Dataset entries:
──────────

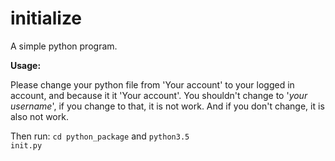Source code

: # initialize
A simple python program.

**Usage:**

Please change your python file from 'Your account' to your logged in account, and because it it 'Your account'. You shouldn't change to '_your username_', if you change to that, it is not work. And if you don't change, it is also not work.

Then run:
<code>cd python_package</code>
and
<code>python3.5 init.py</code>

──────────

_WHAT THE EXERCISE ASKS:_ Exactly as written above, print every record, and keep the pictures out.

_RESPONSE TO THIS TASK:_
Source code

: # initialize
A simple python program.

**Usage:**

Please change your python file from 'Your account' to your logged in account, and because it it 'Your account'. You shouldn't change to '_your username_', if you change to that, it is not work. And if you don't change, it is also not work.

Then run:
<code>cd python_package</code>
and
<code>python3.5 init.py</code>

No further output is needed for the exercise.